4b. Working with an agent

This period is where you would bond with a literary agent and they would decide whether or not you are someone they want to keep as a client

Whenever you get a literary agent, congratulations! Now, keep in mind that they negotiate on your behalf and do their own querying with the publishing houses, and it can take one week, and it can take six months to find one willing to put its investment on the line for your work. In the meantime, your literary agent may or may not help you polish your manuscript, and may or may not press you to work on the next thing and be there to structure it and make it more marketable and profitable. This goes without saying that it will take time and effort and it can be frustrating. So, you'll have to demonstrate no small amount of patience and consistency, and discipline. Keep in mind this period is where you would bond with a literary agent and they would decide whether or not you are someone they want to keep as a client, even if the first work is a flop. Don't expect too much from them at this point; they get paid by commission on what they already sell and until they have sold yours, they are per se doing pro-bono work (even though it's really not, they will take a slice of any slice of pie you end up getting after negotiations so...)

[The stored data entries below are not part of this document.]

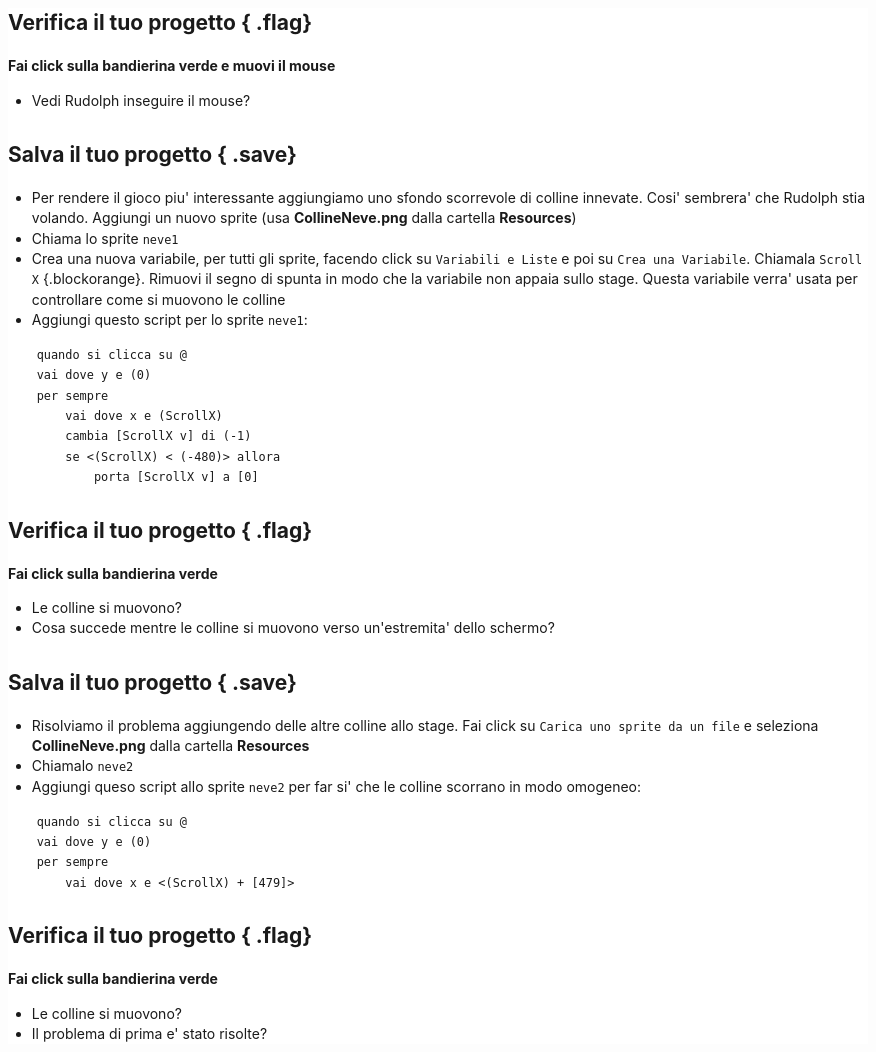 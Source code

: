 ## Verifica il tuo progetto { .flag}

__Fai click sulla bandierina verde e muovi il mouse__
+ Vedi Rudolph inseguire il mouse?

## Salva il tuo progetto { .save}

+ Per rendere il gioco piu' interessante aggiungiamo uno sfondo scorrevole di colline innevate. Cosi' sembrera' che Rudolph stia volando. Aggiungi un nuovo sprite (usa **CollineNeve.png** dalla cartella **Resources**)
+ Chiama lo sprite `neve1`
+ Crea una nuova variabile, per tutti gli sprite, facendo click su `Variabili e Liste` e poi su `Crea una Variabile`. Chiamala `ScrollX` {.blockorange}. Rimuovi il segno di spunta in modo che la variabile non appaia sullo stage. Questa variabile verra' usata per controllare come si muovono le colline
+ Aggiungi questo script per lo sprite `neve1`: 
```blocks
	quando si clicca su @
	vai dove y e (0)
	per sempre
		vai dove x e (ScrollX)
		cambia [ScrollX v] di (-1)
		se <(ScrollX) < (-480)> allora
			porta [ScrollX v] a [0]
```

## Verifica il tuo progetto { .flag}

__Fai click sulla bandierina verde__
+ Le colline si muovono? 
+ Cosa succede mentre le colline si muovono verso un'estremita' dello schermo?

## Salva il tuo progetto { .save}

+ Risolviamo il problema aggiungendo delle altre colline allo stage. Fai click su `Carica uno sprite da un file` e seleziona **CollineNeve.png** dalla cartella **Resources**
+ Chiamalo `neve2` 
+ Aggiungi queso script allo sprite `neve2` per far si' che le colline scorrano in modo omogeneo:
```blocks
	quando si clicca su @
	vai dove y e (0)
	per sempre
		vai dove x e <(ScrollX) + [479]>
```

## Verifica il tuo progetto { .flag}

__Fai click sulla bandierina verde__
+ Le colline si muovono?  
+ Il problema di prima e' stato risolte?
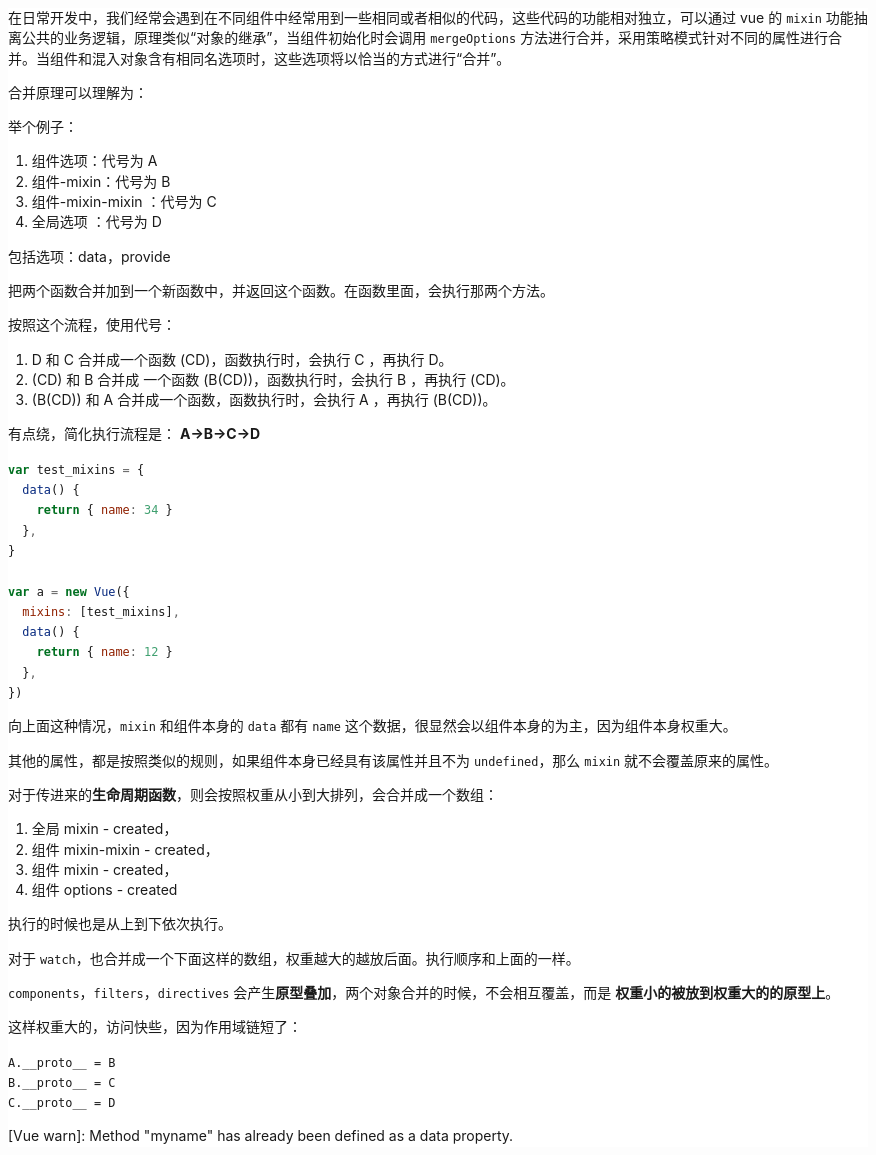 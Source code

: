 在日常开发中，我们经常会遇到在不同组件中经常用到一些相同或者相似的代码，这些代码的功能相对独立，可以通过 vue 的 `mixin` 功能抽离公共的业务逻辑，原理类似“对象的继承”，当组件初始化时会调用 `mergeOptions` 方法进行合并，采用策略模式针对不同的属性进行合并。当组件和混入对象含有相同名选项时，这些选项将以恰当的方式进行“合并”。

合并原理可以理解为：

举个例子：

1. 组件选项：代号为 A
2. 组件-mixin：代号为 B
3. 组件-mixin-mixin ：代号为 C
4. 全局选项 ：代号为 D

包括选项：data，provide

把两个函数合并加到一个新函数中，并返回这个函数。在函数里面，会执行那两个方法。

按照这个流程，使用代号：

1. D 和 C 合并成一个函数 (CD)，函数执行时，会执行 C ，再执行 D。
2. (CD) 和 B 合并成 一个函数 (B(CD))，函数执行时，会执行 B ，再执行 (CD)。
3. (B(CD)) 和 A 合并成一个函数，函数执行时，会执行 A ，再执行 (B(CD))。

有点绕，简化执行流程是： **A->B->C->D**

```js
var test_mixins = {
  data() {
    return { name: 34 }
  },
}

var a = new Vue({
  mixins: [test_mixins],
  data() {
    return { name: 12 }
  },
})
```

向上面这种情况，`mixin` 和组件本身的 `data` 都有 `name` 这个数据，很显然会以组件本身的为主，因为组件本身权重大。

其他的属性，都是按照类似的规则，如果组件本身已经具有该属性并且不为 `undefined`，那么 `mixin` 就不会覆盖原来的属性。

对于传进来的**生命周期函数**，则会按照权重从小到大排列，会合并成一个数组：

1. 全局 mixin - created，
2. 组件 mixin-mixin - created，
3. 组件 mixin - created，
4. 组件 options - created

执行的时候也是从上到下依次执行。

对于 `watch`，也合并成一个下面这样的数组，权重越大的越放后面。执行顺序和上面的一样。

`components`，`filters`，`directives` 会产生**原型叠加**，两个对象合并的时候，不会相互覆盖，而是 **权重小的被放到权重大的的原型上**。

这样权重大的，访问快些，因为作用域链短了：

```bash
A.__proto__ = B
B.__proto__ = C
C.__proto__ = D
```


[Vue warn]: Method "myname" has already been defined as a data property. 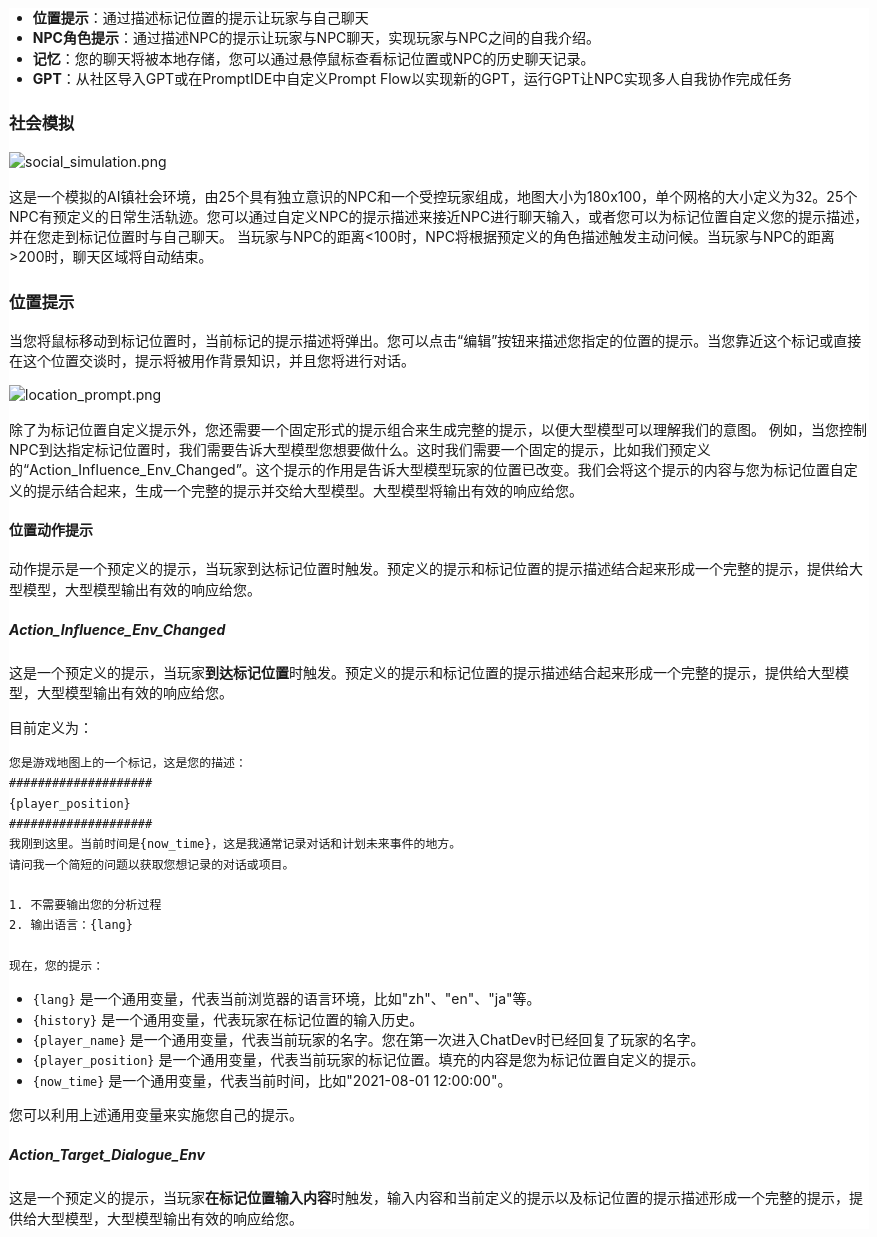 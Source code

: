 - **位置提示**：通过描述标记位置的提示让玩家与自己聊天
- **NPC角色提示**：通过描述NPC的提示让玩家与NPC聊天，实现玩家与NPC之间的自我介绍。
- **记忆**：您的聊天将被本地存储，您可以通过悬停鼠标查看标记位置或NPC的历史聊天记录。
- **GPT**：从社区导入GPT或在PromptIDE中自定义Prompt Flow以实现新的GPT，运行GPT让NPC实现多人自我协作完成任务

### 社会模拟
![social_simulation.png](/images/social_simulation.png)

这是一个模拟的AI镇社会环境，由25个具有独立意识的NPC和一个受控玩家组成，地图大小为180x100，单个网格的大小定义为32。25个NPC有预定义的日常生活轨迹。您可以通过自定义NPC的提示描述来接近NPC进行聊天输入，或者您可以为标记位置自定义您的提示描述，并在您走到标记位置时与自己聊天。
当玩家与NPC的距离<100时，NPC将根据预定义的角色描述触发主动问候。当玩家与NPC的距离>200时，聊天区域将自动结束。

### 位置提示
当您将鼠标移动到标记位置时，当前标记的提示描述将弹出。您可以点击“编辑”按钮来描述您指定的位置的提示。当您靠近这个标记或直接在这个位置交谈时，提示将被用作背景知识，并且您将进行对话。

![location_prompt.png](/images/location_prompt_edit.png)

除了为标记位置自定义提示外，您还需要一个固定形式的提示组合来生成完整的提示，以便大型模型可以理解我们的意图。
例如，当您控制NPC到达指定标记位置时，我们需要告诉大型模型您想要做什么。这时我们需要一个固定的提示，比如我们预定义的“Action_Influence_Env_Changed”。这个提示的作用是告诉大型模型玩家的位置已改变。我们会将这个提示的内容与您为标记位置自定义的提示结合起来，生成一个完整的提示并交给大型模型。大型模型将输出有效的响应给您。

#### 位置动作提示
动作提示是一个预定义的提示，当玩家到达标记位置时触发。预定义的提示和标记位置的提示描述结合起来形成一个完整的提示，提供给大型模型，大型模型输出有效的响应给您。

##### Action_Influence_Env_Changed
这是一个预定义的提示，当玩家**到达标记位置**时触发。预定义的提示和标记位置的提示描述结合起来形成一个完整的提示，提供给大型模型，大型模型输出有效的响应给您。

目前定义为：
```text
您是游戏地图上的一个标记，这是您的描述：
####################
{player_position}
####################
我刚到这里。当前时间是{now_time}，这是我通常记录对话和计划未来事件的地方。 
请问我一个简短的问题以获取您想记录的对话或项目。

1. 不需要输出您的分析过程
2. 输出语言：{lang}

现在，您的提示：
```

* `{lang}` 是一个通用变量，代表当前浏览器的语言环境，比如"zh"、"en"、"ja"等。
* `{history}` 是一个通用变量，代表玩家在标记位置的输入历史。
* `{player_name}` 是一个通用变量，代表当前玩家的名字。您在第一次进入ChatDev时已经回复了玩家的名字。
* `{player_position}` 是一个通用变量，代表当前玩家的标记位置。填充的内容是您为标记位置自定义的提示。
* `{now_time}` 是一个通用变量，代表当前时间，比如"2021-08-01 12:00:00"。

您可以利用上述通用变量来实施您自己的提示。

##### Action_Target_Dialogue_Env

这是一个预定义的提示，当玩家**在标记位置输入内容**时触发，输入内容和当前定义的提示以及标记位置的提示描述形成一个完整的提示，提供给大型模型，大型模型输出有效的响应给您。
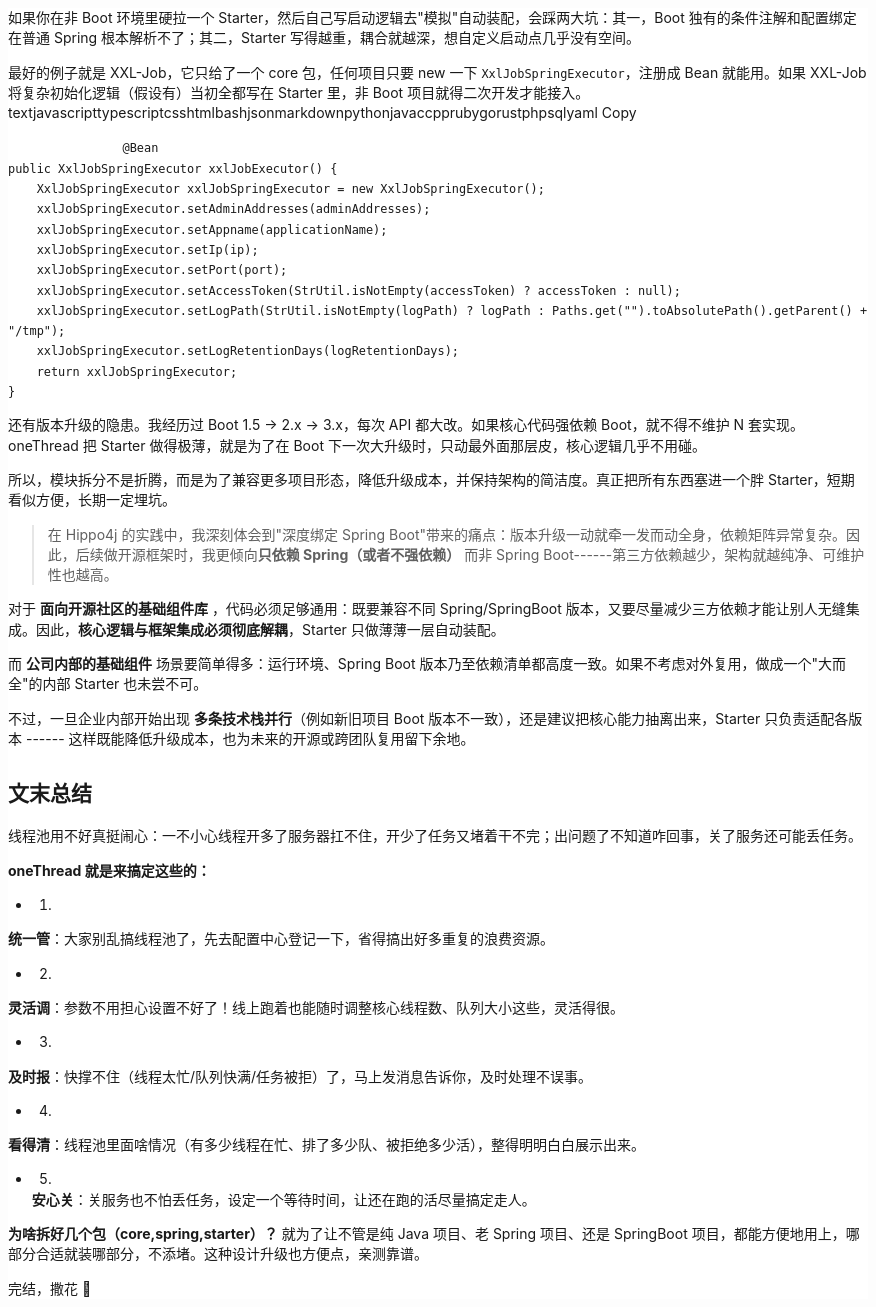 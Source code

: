 如果你在非 Boot 环境里硬拉一个 Starter，然后自己写启动逻辑去"模拟"自动装配，会踩两大坑：其一，Boot 独有的条件注解和配置绑定在普通 Spring 根本解析不了；其二，Starter 写得越重，耦合就越深，想自定义启动点几乎没有空间。

最好的例子就是 XXL-Job，它只给了一个 core 包，任何项目只要 new 一下 `XxlJobSpringExecutor`，注册成 Bean 就能用。如果 XXL-Job 将复杂初始化逻辑（假设有）当初全都写在 Starter 里，非 Boot 项目就得二次开发才能接入。  
textjavascripttypescriptcsshtmlbashjsonmarkdownpythonjavaccpprubygorustphpsqlyaml Copy

                    @Bean
    public XxlJobSpringExecutor xxlJobExecutor() {
        XxlJobSpringExecutor xxlJobSpringExecutor = new XxlJobSpringExecutor();
        xxlJobSpringExecutor.setAdminAddresses(adminAddresses);
        xxlJobSpringExecutor.setAppname(applicationName);
        xxlJobSpringExecutor.setIp(ip);
        xxlJobSpringExecutor.setPort(port);
        xxlJobSpringExecutor.setAccessToken(StrUtil.isNotEmpty(accessToken) ? accessToken : null);
        xxlJobSpringExecutor.setLogPath(StrUtil.isNotEmpty(logPath) ? logPath : Paths.get("").toAbsolutePath().getParent() + "/tmp");
        xxlJobSpringExecutor.setLogRetentionDays(logRetentionDays);
        return xxlJobSpringExecutor;
    }
              
还有版本升级的隐患。我经历过 Boot 1.5 → 2.x → 3.x，每次 API 都大改。如果核心代码强依赖 Boot，就不得不维护 N 套实现。oneThread 把 Starter 做得极薄，就是为了在 Boot 下一次大升级时，只动最外面那层皮，核心逻辑几乎不用碰。

所以，模块拆分不是折腾，而是为了兼容更多项目形态，降低升级成本，并保持架构的简洁度。真正把所有东西塞进一个胖 Starter，短期看似方便，长期一定埋坑。
> 在 Hippo4j 的实践中，我深刻体会到"深度绑定 Spring Boot"带来的痛点：版本升级一动就牵一发而动全身，依赖矩阵异常复杂。因此，后续做开源框架时，我更倾向**只依赖 Spring（或者不强依赖）** 而非 Spring Boot------第三方依赖越少，架构就越纯净、可维护性也越高。

对于 **面向开源社区的基础组件库** ，代码必须足够通用：既要兼容不同 Spring/SpringBoot 版本，又要尽量减少三方依赖才能让别人无缝集成。因此，**核心逻辑与框架集成必须彻底解耦**，Starter 只做薄薄一层自动装配。

而 **公司内部的基础组件** 场景要简单得多：运行环境、Spring Boot 版本乃至依赖清单都高度一致。如果不考虑对外复用，做成一个"大而全"的内部 Starter 也未尝不可。

不过，一旦企业内部开始出现 **多条技术栈并行**（例如新旧项目 Boot 版本不一致），还是建议把核心能力抽离出来，Starter 只负责适配各版本 ------ 这样既能降低升级成本，也为未来的开源或跨团队复用留下余地。

文末总结
----

线程池用不好真挺闹心：一不小心线程开多了服务器扛不住，开少了任务又堵着干不完；出问题了不知道咋回事，关了服务还可能丢任务。

**oneThread 就是来搞定这些的：**

* 1.  
**统一管**：大家别乱搞线程池了，先去配置中心登记一下，省得搞出好多重复的浪费资源。  
* 2.  
**灵活调**：参数不用担心设置不好了！线上跑着也能随时调整核心线程数、队列大小这些，灵活得很。  
* 3.  
**及时报**：快撑不住（线程太忙/队列快满/任务被拒）了，马上发消息告诉你，及时处理不误事。  
* 4.  
**看得清**：线程池里面啥情况（有多少线程在忙、排了多少队、被拒绝多少活），整得明明白白展示出来。  
* 5.  
  **安心关**：关服务也不怕丢任务，设定一个等待时间，让还在跑的活尽量搞定走人。

**为啥拆好几个包（core,spring,starter）？** 就为了让不管是纯 Java 项目、老 Spring 项目、还是 SpringBoot 项目，都能方便地用上，哪部分合适就装哪部分，不添堵。这种设计升级也方便点，亲测靠谱。

完结，撒花 🎉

4c. Negotiations with the publishing house

Know your rights and understand beforehand what can and can't be negotiated with a publishing house: Do your own research then complement with your agent's knowledge and recommendations. You need to be able to commit to whatever compromises you are open to making, but you also need to know your boundaries and not get yourself in binding contracts that may sound great for the immediate check, but will ruin your work in the long run. Most importantly, be aware you would most likely be called to have a drive to do the marketing work and actively contribute through social media, so it would be optimal if you had already set up a social media presence and actively worked on nurturing a circle of fellow authors, readers, literary enthusiasts and whatnot.

5. Self-publishing

You are master of your destiny for better or worse

It may not come with physical books in Barnes and Noble, or the glamour of getting published the traditional way, but you are master of your destiny for better or worse. It's also the quickest and easiest way to get published, which explains the flood of material on Amazon KDP, and many are good and plenty have serious grammar and editing and formatting problems. So be mindful of these details and go neurotic over the editing and the formatting process. Creating an Amazon KDP account is very easy, but make sure to give all the necessary time to the process of submitting your book, choosing the appropriate subcategories, previewing your book under the different formats offered, making sure you have an appealing and not tacky cover (well depending on your audience). Be aware that Amazon will take royalties and can provide you with plenty of data to get the algorithm going for you, or to understand the demographics to which you actually appeal. So all the more to polish up all the side skills that come with self-publishing.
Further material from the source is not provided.